July 1-3, 1863 - The battle of Gettysburg fought in the little town of Gettysburg Pennsylvania was one of the costliest and bloodiest battles of the Civil war and is said to be the event that broke the back of the Confederacy. Major General George Gordon Meade’s Army of the Potomac defeated General Robert E. Lee’s Army of Northern Virginia. The battle ended Lee’s invasion of the north and left over 4500 casualties on the battlefield.

Rather than just burying the bodies where they lay, Pennsylvania Governor Andrew Curtin commissioned David Wills of Gettysburg to build a national cemetery. Most of the Confederate bodies were buried in hastily prepared field graves but by 1873 they were removed to confederate cemeteries, mainly by the Daughters of the Confederacy.

November 19, 1863 - Gettysburg Address; Abraham Lincoln’s invitation to the Gettysburg Cemetery dedication was almost an afterthought but his short message has been most historically significant. With only ten sentences and 272 words Lincoln summarized the Civil War and rededicated the nation to the war effort. Edward Everett was the featured speaker but his nearly 2-hour oration has hardly been remembered.

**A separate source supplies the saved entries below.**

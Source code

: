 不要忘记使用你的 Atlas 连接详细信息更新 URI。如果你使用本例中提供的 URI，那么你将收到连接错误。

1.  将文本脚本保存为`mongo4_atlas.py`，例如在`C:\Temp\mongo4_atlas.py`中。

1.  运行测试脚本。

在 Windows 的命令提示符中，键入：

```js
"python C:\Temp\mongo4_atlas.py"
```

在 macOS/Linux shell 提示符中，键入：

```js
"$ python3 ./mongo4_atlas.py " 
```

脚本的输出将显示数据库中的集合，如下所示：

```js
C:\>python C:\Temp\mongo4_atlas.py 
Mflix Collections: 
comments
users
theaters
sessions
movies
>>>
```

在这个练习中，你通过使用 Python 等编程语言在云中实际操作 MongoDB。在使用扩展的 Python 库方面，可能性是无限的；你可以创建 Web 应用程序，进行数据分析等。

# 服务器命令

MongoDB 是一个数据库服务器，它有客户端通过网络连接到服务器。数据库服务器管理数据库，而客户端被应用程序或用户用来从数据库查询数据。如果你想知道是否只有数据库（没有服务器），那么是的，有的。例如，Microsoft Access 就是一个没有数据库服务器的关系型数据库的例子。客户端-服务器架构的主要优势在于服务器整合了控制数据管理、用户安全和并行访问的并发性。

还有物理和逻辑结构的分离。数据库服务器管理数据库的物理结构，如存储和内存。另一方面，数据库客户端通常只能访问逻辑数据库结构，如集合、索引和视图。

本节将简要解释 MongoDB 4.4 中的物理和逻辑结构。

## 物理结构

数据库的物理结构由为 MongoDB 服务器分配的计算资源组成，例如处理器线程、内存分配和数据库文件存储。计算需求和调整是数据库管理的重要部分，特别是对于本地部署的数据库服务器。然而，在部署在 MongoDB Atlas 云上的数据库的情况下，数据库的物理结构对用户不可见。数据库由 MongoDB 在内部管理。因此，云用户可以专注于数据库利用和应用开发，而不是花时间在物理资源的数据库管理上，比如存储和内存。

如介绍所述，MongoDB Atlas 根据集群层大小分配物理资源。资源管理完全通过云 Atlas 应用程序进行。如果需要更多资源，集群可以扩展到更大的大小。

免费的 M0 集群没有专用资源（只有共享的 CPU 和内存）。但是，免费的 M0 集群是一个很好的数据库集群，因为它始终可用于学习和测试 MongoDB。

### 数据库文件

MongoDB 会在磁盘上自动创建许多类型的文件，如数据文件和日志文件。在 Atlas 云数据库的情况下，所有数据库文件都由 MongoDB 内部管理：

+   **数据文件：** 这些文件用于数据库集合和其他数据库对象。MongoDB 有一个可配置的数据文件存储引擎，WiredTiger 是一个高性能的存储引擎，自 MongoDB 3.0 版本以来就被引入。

Scholars disagree as to its exact wording, and contemporary transcriptions published in newspaper accounts of the event and even handwritten copies by Lincoln himself differ in their wording, punctuation, and structure.

There are five known manuscript copies of the Gettysburg Address. President Lincoln gave one of these to each of his two private secretaries, John Nicolay and John Hay. The Bliss Copy was probably the last written and is the only draft to which Lincoln affixed his signature.
Here are Lincoln's famous words:

Four score and seven years ago our fathers brought forth on this continent, a new nation, conceived in Liberty, and dedicated to the proposition that all men are created equal. Now we are engaged in a great civil war, testing whether that nation, or any nation so conceived and so dedicated, can long endure. We are met on a great battle-field of that war. We have come to dedicate a portion of that field, as a final resting place for those who here gave their lives that that nation might live. It is altogether fitting and proper that we should do this. But, in a larger sense, we can not dedicate -- we can not consecrate -- we can not hallow -- this ground. The brave men, living and dead, who struggled here, have consecrated it, far above our poor power to add or detract. The world will little note, nor long remember what we say here, but it can never forget what they did here. It is for us the living, rather, to be dedicated here to the unfinished work which they who fought here have thus far so nobly advanced. It is rather for us to be here dedicated to the great task remaining before us -- that from these honored dead we take increased devotion to that cause for which they gave the last full measure of devotion -- that we here highly resolve that these dead shall not have died in vain -- that this nation, under God, shall have a new birth of freedom -- and that government of the people, by the people, for the people, shall not perish from the earth.